DIRECTING PATIENT COURSE
The health-care provider should call a poison control center when:
- Signs and symptoms are not consistent with H2S poisoning.
- Drug interaction, or underlying disease presents an unusual problem.
The patient should be referred to a health-care facility when:
- Suspicion of H2S exposure exists.
- Attempted suicide or homicide is possible.
- Respiratory arrest, altered mental status, hypotension, or other severe effects are present.
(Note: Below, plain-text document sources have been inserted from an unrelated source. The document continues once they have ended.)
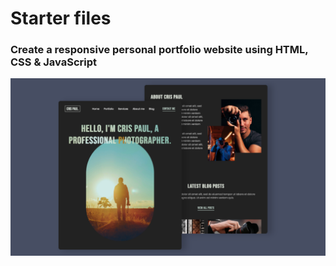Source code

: # Starter files
### Create a responsive personal portfolio website using HTML, CSS & JavaScript
![Project humbnail](./thumbnail.png)
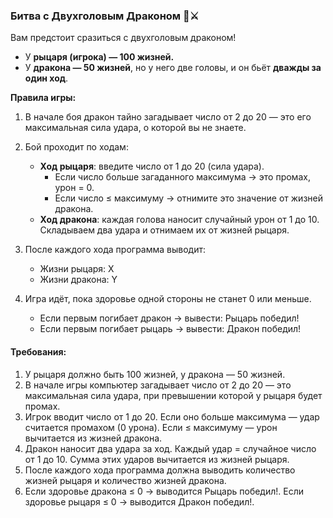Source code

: 
### Битва с Двухголовым Драконом 🐉⚔️

Вам предстоит сразиться с двухголовым драконом!

* У **рыцаря (игрока) — 100 жизней.**
* У **дракона — 50 жизней**, но у него две головы, и он бьёт **дважды за один ход**.

**Правила игры:**

1. В начале боя дракон тайно загадывает число от 2 до 20 — это его максимальная сила удара, о которой вы не знаете.
2. Бой проходит по ходам:
   * **Ход рыцаря**: введите число от 1 до 20 (сила удара).
     * Если число больше загаданного максимума → это промах, урон = 0.
     * Если число ≤ максимуму → отнимите это значение от жизней дракона.
   * **Ход дракона**: каждая голова наносит случайный урон от 1 до 10. Складываем два удара и отнимаем их от жизней рыцаря.

3. После каждого хода программа выводит:
   * Жизни рыцаря: X
   * Жизни дракона: Y

4. Игра идёт, пока здоровье одной стороны не станет 0 или меньше.
   * Если первым погибает дракон → вывести: Рыцарь победил!
   * Если первым погибает рыцарь → вывести: Дракон победил!

#### Требования:
1. У рыцаря должно быть 100 жизней, у дракона — 50 жизней.
2. В начале игры компьютер загадывает число от 2 до 20 — это максимальная сила удара, при превышении которой у рыцаря будет промах.
3. Игрок вводит число от 1 до 20. Если оно больше максимума — удар считается промахом (0 урона). Если ≤ максимуму — урон вычитается из жизней дракона.
4. Дракон наносит два удара за ход. Каждый удар = случайное число от 1 до 10. Сумма этих ударов вычитается из жизней рыцаря.
5. После каждого хода программа должна выводить количество жизней рыцаря и количество жизней дракона.
6. Если здоровье дракона ≤ 0 → выводится Рыцарь победил!. Если здоровье рыцаря ≤ 0 → выводится Дракон победил!.
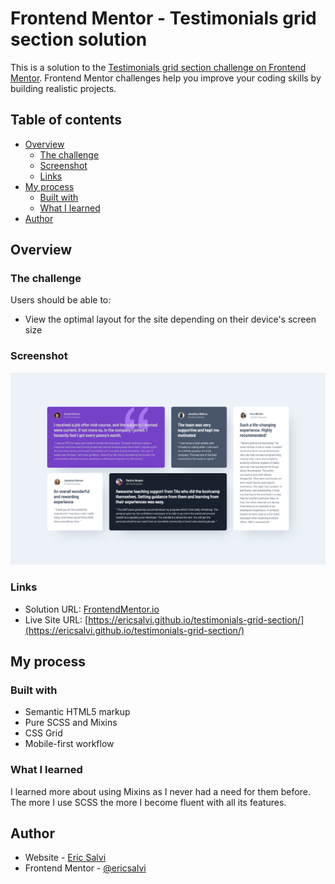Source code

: # Frontend Mentor - Testimonials grid section solution

This is a solution to the [Testimonials grid section challenge on Frontend Mentor](https://www.frontendmentor.io/challenges/testimonials-grid-section-Nnw6J7Un7). Frontend Mentor challenges help you improve your coding skills by building realistic projects. 

## Table of contents

- [Overview](#overview)
  - [The challenge](#the-challenge)
  - [Screenshot](#screenshot)
  - [Links](#links)
- [My process](#my-process)
  - [Built with](#built-with)
  - [What I learned](#what-i-learned)
- [Author](#author)

## Overview

### The challenge

Users should be able to:

- View the optimal layout for the site depending on their device's screen size

### Screenshot

![](./design/desktop-solution.png)

### Links

- Solution URL: [FrontendMentor.io](https://www.frontendmentor.io/solutions/testimonial-grid-no-class-names-divs-or-spans-only-semantic-html-ExoIOuIULu)
- Live Site URL: [https://ericsalvi.github.io/testimonials-grid-section/](https://ericsalvi.github.io/testimonials-grid-section/)

## My process

### Built with

- Semantic HTML5 markup
- Pure SCSS and Mixins
- CSS Grid
- Mobile-first workflow

### What I learned

I learned more about using Mixins as I never had a need for them before. The more I use SCSS the more I become fluent with all its features. 

## Author

- Website - [Eric Salvi](https://github.com/ericsalvi)
- Frontend Mentor - [@ericsalvi](https://www.frontendmentor.io/profile/ericsalvi)

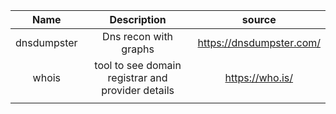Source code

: |    Name     |                    Description                    |          source          |
|:-----------:|:-------------------------------------------------:|:------------------------:|
| dnsdumpster |               Dns recon with graphs               | https://dnsdumpster.com/ |
|    whois    | tool to see domain registrar and provider details |     https://who.is/      |
|             |                                                   |                          |




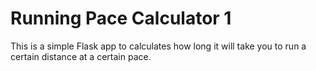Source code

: # Running Pace Calculator 1
This is a simple Flask app to calculates how long it will take you to run a certain
distance at a certain pace.

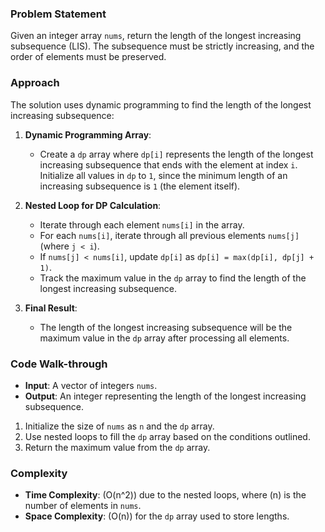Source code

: ### Problem Statement
Given an integer array `nums`, return the length of the longest increasing subsequence (LIS). The subsequence must be strictly increasing, and the order of elements must be preserved.

### Approach
The solution uses dynamic programming to find the length of the longest increasing subsequence:

1. **Dynamic Programming Array**:
   - Create a `dp` array where `dp[i]` represents the length of the longest increasing subsequence that ends with the element at index `i`. Initialize all values in `dp` to `1`, since the minimum length of an increasing subsequence is `1` (the element itself).

2. **Nested Loop for DP Calculation**:
   - Iterate through each element `nums[i]` in the array.
   - For each `nums[i]`, iterate through all previous elements `nums[j]` (where `j < i`).
   - If `nums[j] < nums[i]`, update `dp[i]` as `dp[i] = max(dp[i], dp[j] + 1)`.
   - Track the maximum value in the `dp` array to find the length of the longest increasing subsequence.

3. **Final Result**:
   - The length of the longest increasing subsequence will be the maximum value in the `dp` array after processing all elements.

### Code Walk-through
- **Input**: A vector of integers `nums`.
- **Output**: An integer representing the length of the longest increasing subsequence.

1. Initialize the size of `nums` as `n` and the `dp` array.
2. Use nested loops to fill the `dp` array based on the conditions outlined.
3. Return the maximum value from the `dp` array.

### Complexity
- **Time Complexity**: \(O(n^2)\) due to the nested loops, where \(n\) is the number of elements in `nums`.
- **Space Complexity**: \(O(n)\) for the `dp` array used to store lengths.

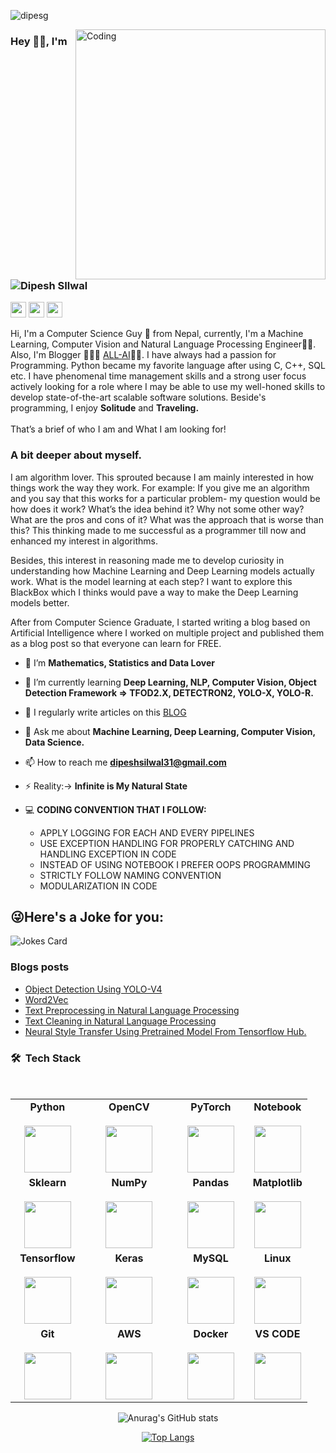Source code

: <p align="left"> <img src="https://komarev.com/ghpvc/?username=dipesg&label=Profile%20views&color=0e75b6&style=flat" alt="dipesg" /> </p>



<img align="right" alt="Coding" width="400" src="https://user-images.githubusercontent.com/75604769/177918236-8b4b5b99-3368-469b-a72c-d39cf2dafa71.gif">



### Hey 👋🏽, I'm ![Dipesh SIlwal](https://dipesg.github.io/All-AI/)
<p>
    <a href="mailto:dipeshsilwal31@gmail.com"><img src="https://img.shields.io/badge/Email-%23E4405F.svg?&style=for-the-badge&logo=gmail&logoColor=white" height=25></a>
  <a href="https://twitter.com/DipeshSilwal18"><img src="https://img.shields.io/badge/twitter-%231DA1F2.svg?&style=for-the-badge&logo=twitter&logoColor=white" height=25></a>
  <a href="https://www.linkedin.com/in/dipesh-silwal/"><img src="https://img.shields.io/badge/linkedin-%230077B5.svg?&style=for-the-badge&logo=linkedin&logoColor=white" height=25></a>

Hi, I'm  a Computer Science Guy 🚀 from Nepal, currently, I'm a Machine Learning, Computer Vision and Natural Language Processing Engineer👨‍💻.  Also, I'm Blogger 🙍🏽‍♂️ [ALL-AI](https://dipesg.github.io/All-AI/)👨‍💻. I have always had a passion for Programming. Python became my favorite language after using C, C++, SQL etc. I have phenomenal time management skills and a strong user focus actively looking for a role where I may be able to use my well-honed skills to develop state-of-the-art scalable software solutions. Beside's programming, I enjoy **Solitude** and **Traveling.**
<br><br>That’s a brief of who I am and What I am looking for!

### A bit deeper about myself. 

I am algorithm lover. This sprouted because I am mainly interested in how things work the way they work. For example: If you give me an algorithm and you say that this works for a particular problem- my question would be how does it work? What’s the idea behind it? Why not some other way? What are the pros and cons of it? What was the approach that is worse than this? This thinking made to me successful as a programmer till now and enhanced my interest in algorithms.

Besides, this interest in reasoning made me to develop curiosity in understanding how Machine Learning and Deep Learning models actually work. What is the model learning at each step? I want to explore this BlackBox which I thinks would pave a way to make the Deep Learning models better. 

After from Computer Science Graduate, I started writing a blog based on Artificial Intelligence where I worked on multiple project and published them as a blog post so that everyone can learn for FREE. 


- 🔭 I’m **Mathematics, Statistics and Data Lover**

- 🌱 I’m currently learning **Deep Learning, NLP, Computer Vision, Object Detection Framework => TFOD2.X, DETECTRON2, YOLO-X, YOLO-R.**

- 📝 I regularly write articles on this [BLOG](https://dipesg.github.io/All-AI/)

- 💬 Ask me about **Machine Learning, Deep Learning, Computer Vision, Data Science.**

- 📫 How to reach me **dipeshsilwal31@gmail.com**

- ⚡ Reality:-> **Infinite is My Natural State**
- :computer: **CODING CONVENTION THAT I FOLLOW:**
  - APPLY LOGGING FOR EACH AND EVERY PIPELINES
  - USE EXCEPTION HANDLING FOR PROPERLY CATCHING AND HANDLING EXCEPTION IN CODE
  - INSTEAD OF USING NOTEBOOK I PREFER OOPS PROGRAMMING
  - STRICTLY FOLLOW NAMING CONVENTION
  - MODULARIZATION IN CODE
  
## 😜Here's a Joke for you:
<img  src="https://readme-jokes.vercel.app/api" alt="Jokes Card" />
  
### Blogs posts
<!-- BLOG-POST-LIST:START -->
- [Object Detection Using YOLO-V4](https://dipesg.github.io/All-AI/object%20detection/2022/07/14/yolov4.html)
- [Word2Vec](https://dipesg.github.io/All-AI/natural%20language%20processing/2022/07/14/word2vec.html)
- [Text Preprocessing in Natural Language Processing](https://dipesg.github.io/All-AI/natural%20language%20processing/2022/07/14/text-preprocessing.html)
- [Text Cleaning in Natural Language Processing](https://dipesg.github.io/All-AI/natural%20language%20processing/2022/07/14/text-cleaning.html)
- [Neural Style Transfer Using Pretrained Model From Tensorflow Hub.](https://dipesg.github.io/All-AI/neural%20style%20transfer/2022/07/14/style-transfer.html)
<!-- BLOG-POST-LIST:END -->

<h3> 🛠 &nbsp;Tech Stack</h3>
<br/>
<center>
<table>
<tbody align="center">
 <tr>
   
<td align="center" width="25%">
<span><b><center>Python</center></b></span><br/> 
<img height=75px src="https://img.icons8.com/color/2x/python.png"> 
</td>

   
<td align="center" width="30%">
<span><b><center>OpenCV</center></b></span><br/>  
<img height=75px src="https://img.icons8.com/color/2x/opencv.png"> 
</td>

<td align="center" width="25%">
<span><b><center>PyTorch</center></b></span><br/> 
<img height=75px src="https://pytorch.org/assets/images/pytorch-logo.png"> 
</td>

<td align="center" width="25%">
<span><b><center>Notebook</center></b></span><br/>  
<img height=75px src="https://upload.wikimedia.org/wikipedia/commons/thumb/3/38/Jupyter_logo.svg/1200px-Jupyter_logo.svg.png"> 
</td>
</tr>

<tr> 
<td align="center" width="25%">
<span><b><center>Sklearn</center></b></span><br/> 
<img height=75px src="https://upload.wikimedia.org/wikipedia/commons/thumb/0/05/Scikit_learn_logo_small.svg/1200px-Scikit_learn_logo_small.svg.png"> 
</td>

<td align="center" width="25%">
<span><b><center>NumPy</center></b></span> <br/>
<img height=75px src="https://cdn.worldvectorlogo.com/logos/numpy.svg"> 
</td>

<td align="center" width="25%">
<span><b><center>Pandas</center></b></span> <br/>
<img height=75px src="https://cdn-icons-png.flaticon.com/512/6485/6485718.png"> 
</td>

<td align="center" width="25%">
<span><b><center>Matplotlib</center></b></span> <br/>
<img height=75px src="https://upload.wikimedia.org/wikipedia/commons/thumb/8/84/Matplotlib_icon.svg/1200px-Matplotlib_icon.svg.png"/>                             
</td>

</tr>

<tr>
<td align="center" width="25%">
<span><b><center>Tensorflow</center></b></span> <br/>
<img height=75px src="https://miro.medium.com/max/957/0*69C0hxf9NluTCPVl.png">
</td> 

<td align="center" width="25%">
<span><b><center>Keras</center></b></span> <br/>
<img height=75px src="https://upload.wikimedia.org/wikipedia/commons/thumb/a/ae/Keras_logo.svg/1200px-Keras_logo.svg.png"> 
</td>

<td align="center" width="25%">
<span><b><center>MySQL</center></b></span> <br/>
<img height=75px src="https://img.icons8.com/color/48/000000/mysql.png"/>
</td>

<td align="center" width="25%">
<span><b><center>Linux</center></b></span> <br/>
<img height=75px src="https://img.icons8.com/color/344/linux--v1.png"/>
</td>

</td>

</tr>
<tr>

<td align="center" width="25%">
<span><b><center>Git</center></b></span> <br/>
<img height=75px src="https://img.icons8.com/ios-glyphs/2x/github-2.png"> 
</td>
    
<td align="center" width="25%">
<span><b><center>AWS</center></b></span> <br/>
<img height=75px src="https://img.icons8.com/color/344/amazon-web-services.png"> 
</td>
    
<td align="center" width="25%">
<span><b><center>Docker</center></b></span> <br/>
<img height=75px src="https://img.icons8.com/color/344/docker.png"> 
</td>
 
<td align="center" width="25%">
<span><b><center>VS CODE</center></b></span> <br/>
<img height=75px src="https://upload.wikimedia.org/wikipedia/commons/thumb/9/9a/Visual_Studio_Code_1.35_icon.svg/2048px-Visual_Studio_Code_1.35_icon.svg.png"> 
</td>   
</tr>

</tbody>
</table>

![Anurag's GitHub stats](https://github-readme-stats.vercel.app/api?username=dipesg&show_icons=true&theme=radical)

[![Top Langs](https://github-readme-stats.vercel.app/api/top-langs/?username=dipesg&langs_count=8&hide=jupyter%20notebook)](https://github.com/anuraghazra/github-readme-stats)
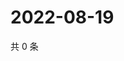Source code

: # 2022-08-19

共 0 条

<!-- BEGIN WEIBO -->
<!-- 最后更新时间 Fri Aug 19 2022 14:22:37 GMT+0800 (China Standard Time) -->

<!-- END WEIBO -->
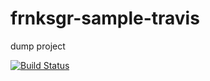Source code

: frnksgr-sample-travis
=====================

dump project

[![Build Status](https://secure.travis-ci.org/frnksgrfrnksgr-sample-travis.png)](http://travis-ci.org/frnksgr/frnksgr-sample-travis)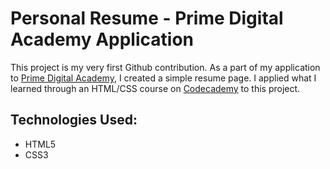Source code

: # Personal Resume - Prime Digital Academy Application
This project is my very first Github contribution. As a part of my application to [Prime Digital Academy](https://www.primeacademy.io), I created a simple resume page. I applied what I learned through an HTML/CSS course on [Codecademy](https://www.Codecademy.com) to this project.

## Technologies Used:
- HTML5
- CSS3
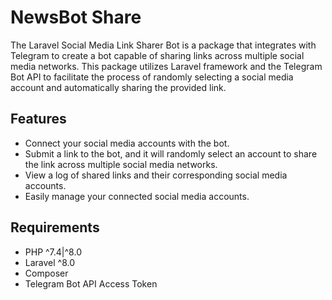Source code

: # NewsBot Share

The Laravel Social Media Link Sharer Bot is a package that integrates with Telegram to create a bot capable of sharing links across multiple social media networks. This package utilizes Laravel framework and the Telegram Bot API to facilitate the process of randomly selecting a social media account and automatically sharing the provided link.

## Features

- Connect your social media accounts with the bot.
- Submit a link to the bot, and it will randomly select an account to share the link across multiple social media networks.
- View a log of shared links and their corresponding social media accounts.
- Easily manage your connected social media accounts.

## Requirements

- PHP ^7.4|^8.0
- Laravel ^8.0
- Composer
- Telegram Bot API Access Token
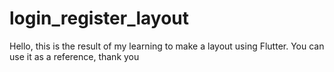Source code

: # login_register_layout
Hello, this is the result of my learning to make a layout using Flutter.  You can use it as a reference, thank you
- Drug interaction or underlying disease presents an unusual problem.
Admission Considerations
Inpatient management for at least 24 hours is warranted for all patients with significant exposure to H2S gas or persistent symptoms to observe and evaluate for delayed pulmonary edema or CNS symptoms.
DECONTAMINATION
Out of Hospital
The patient should be removed from the source of exposure, but rescuers should not attempt retrieval of the victim unless equipped with self-contained breathing apparatus.
In Hospital
H2S toxicity does not result from dermal or ingestion exposure, so decontamination is unnecessary.
ANTIDOTES
- There is no proven antidote for H2S poisoning.
- Cyanide antidote kit. Administration of only the sodium nitrite component of the kit in conjunction with supportive therapy within 15 to 20 minutes of exposure is supported by anecdotal reports (see SECTION III, Cyanide Antidote Package chapter). Because 85% of the sulfide is eliminated from the blood within minutes of exposure, however, this procedure is often of no benefit.
ADJUNCTIVE TREATMENT
- Hyperbaric oxygen has been described as effective in reversing CNS depression and acidosis in anecdotal reports and may be a reasonable intervention in serious cases.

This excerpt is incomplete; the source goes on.